On the market, there are several types of electric heaters, including:
- Wall heaters
- Baseboard heaters
- Toe-kick heaters
- Cove or panel heaters
And we will discuss them one by one in the following.
Electric Wall Heaters
Wall heaters can be used as supplemental heat in smaller rooms. For example, a bath room really needs a wall heater in cold seasons. Most of them are a convection heater and they are installed in the wall cavity, becoming one part of your wall. Therefore, they will not stick out, saving much space for you. Some of them can be radiant heaters that use electric coils to heat up and back panel to reflect heat to the room. Most of them are self-contained and include built-in thermostats.
Of course, it is not allowed to install them in exterior walls, because they are not compatible with exterior insulation and you will also encounter the condensation problems because the hot metal in a cold exterior wall tends to condense easily.

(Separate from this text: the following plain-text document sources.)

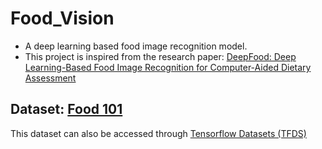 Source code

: # Food_Vision
* A deep learning based food image recognition model.
* This project is inspired from the research paper: [DeepFood: Deep Learning-Based Food Image Recognition for Computer-Aided Dietary Assessment](https://arxiv.org/abs/1606.05675)

## Dataset: [Food 101](https://www.kaggle.com/datasets/dansbecker/food-101)
This dataset can also be accessed through [Tensorflow Datasets (TFDS)](https://www.tensorflow.org/datasets/overview)
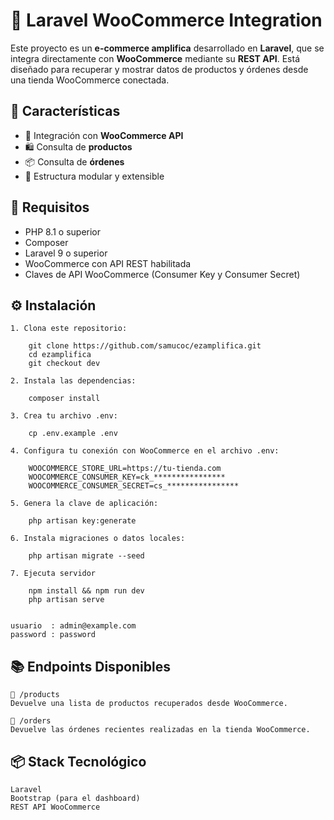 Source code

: # 🛒 Laravel WooCommerce Integration

Este proyecto es un **e-commerce amplifica** desarrollado en **Laravel**, que se integra directamente con **WooCommerce** mediante su **REST API**. Está diseñado para recuperar y mostrar datos de productos y órdenes desde una tienda WooCommerce conectada.


## 🚀 Características

- 🔄 Integración con **WooCommerce API**
- 🛍️ Consulta de **productos**
- 📦 Consulta de **órdenes**
- 🧩 Estructura modular y extensible


## 🔧 Requisitos

- PHP 8.1 o superior  
- Composer  
- Laravel 9 o superior  
- WooCommerce con API REST habilitada  
- Claves de API WooCommerce (Consumer Key y Consumer Secret)


## ⚙️ Instalación

    1. Clona este repositorio:

        git clone https://github.com/samucoc/ezamplifica.git
        cd ezamplifica
        git checkout dev

    2. Instala las dependencias:

        composer install

    3. Crea tu archivo .env:    

        cp .env.example .env

    4. Configura tu conexión con WooCommerce en el archivo .env:

        WOOCOMMERCE_STORE_URL=https://tu-tienda.com
        WOOCOMMERCE_CONSUMER_KEY=ck_****************
        WOOCOMMERCE_CONSUMER_SECRET=cs_****************

    5. Genera la clave de aplicación:

        php artisan key:generate

    6. Instala migraciones o datos locales:

        php artisan migrate --seed

    7. Ejecuta servidor
        
        npm install && npm run dev 
        php artisan serve


    usuario  : admin@example.com
    password : password
        
## 📚 Endpoints Disponibles
    🔹 /products
    Devuelve una lista de productos recuperados desde WooCommerce.

    🔹 /orders
    Devuelve las órdenes recientes realizadas en la tienda WooCommerce.

## 📦 Stack Tecnológico
    Laravel
    Bootstrap (para el dashboard)
    REST API WooCommerce

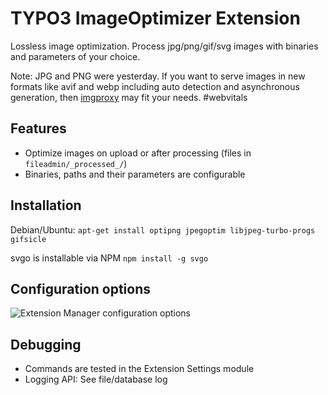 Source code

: # TYPO3 ImageOptimizer Extension

Lossless image optimization. Process jpg/png/gif/svg images with binaries and parameters of your choice.

Note: JPG and PNG were yesterday.
If you want to serve images in new formats like avif and webp including auto detection and asynchronous generation,
then [imgproxy](https://github.com/christophlehmann/imgproxy) may fit your needs. #webvitals

## Features

* Optimize images on upload or after processing (files in `fileadmin/_processed_/`)
* Binaries, paths and their parameters are configurable

## Installation

Debian/Ubuntu: `apt-get install optipng jpegoptim libjpeg-turbo-progs gifsicle`

svgo is installable via NPM `npm install -g svgo`

## Configuration options

![Extension Manager configuration options](https://raw.githubusercontent.com/christophlehmann/imageoptimizer/master/Documentation/configuration.png)

## Debugging

* Commands are tested in the Extension Settings module
* Logging API: See file/database log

Electric Baseboard Heaters
Electric baseboard heaters are similar to hydroponic baseboard heaters, but the difference is that they use electric heating coils for convection heating. And they don’t use any motorized method to convect heat. Because they don’t have room for motorized cooling, they only take the use of mother nature to move hot air. Because of convection, hot air rise and cold air is drawn to the bottom to be warmed by its heating elements. Cool or cold air is drawn into its bottom slots and the warm air is released from its top slots. Generally, they are placed beneath windows, because this can counter heat loss through the window glass. Most models offer an integrated thermostat control, while others may come with a remote line voltage thermostat to control the heater. To make it perform better, the unit should be kept clear of drapes and there is no furniture in front of them.
Electric Toe-kick Heaters
Electric toe-kick heaters are designed for limited space applications because of their low profile. Because of their 3.5″ bodies, they can fit in a 4″ toe space under vanities and cabinets. And they can use a fan to distribute warm air thanks to their proportions. You can use them as a supplemental heat source for best performance. A built-in thermostat or a remote line voltage thermostat may be included. Therefore, you can choose your desired type of thermostats.
Electric Cove Heaters
If you prefer to the maximum comfort an electric heater can offer, you can choose an electric cover heater which uses direct radiant (infrared) heat. Because infrared (radiant) heat only warm objects, tub, your tile work and you rather than the air, you will receive maximum comfort. You can place a cover heater anywhere you like, like below the ceiling or on the wall, making it convenient to use.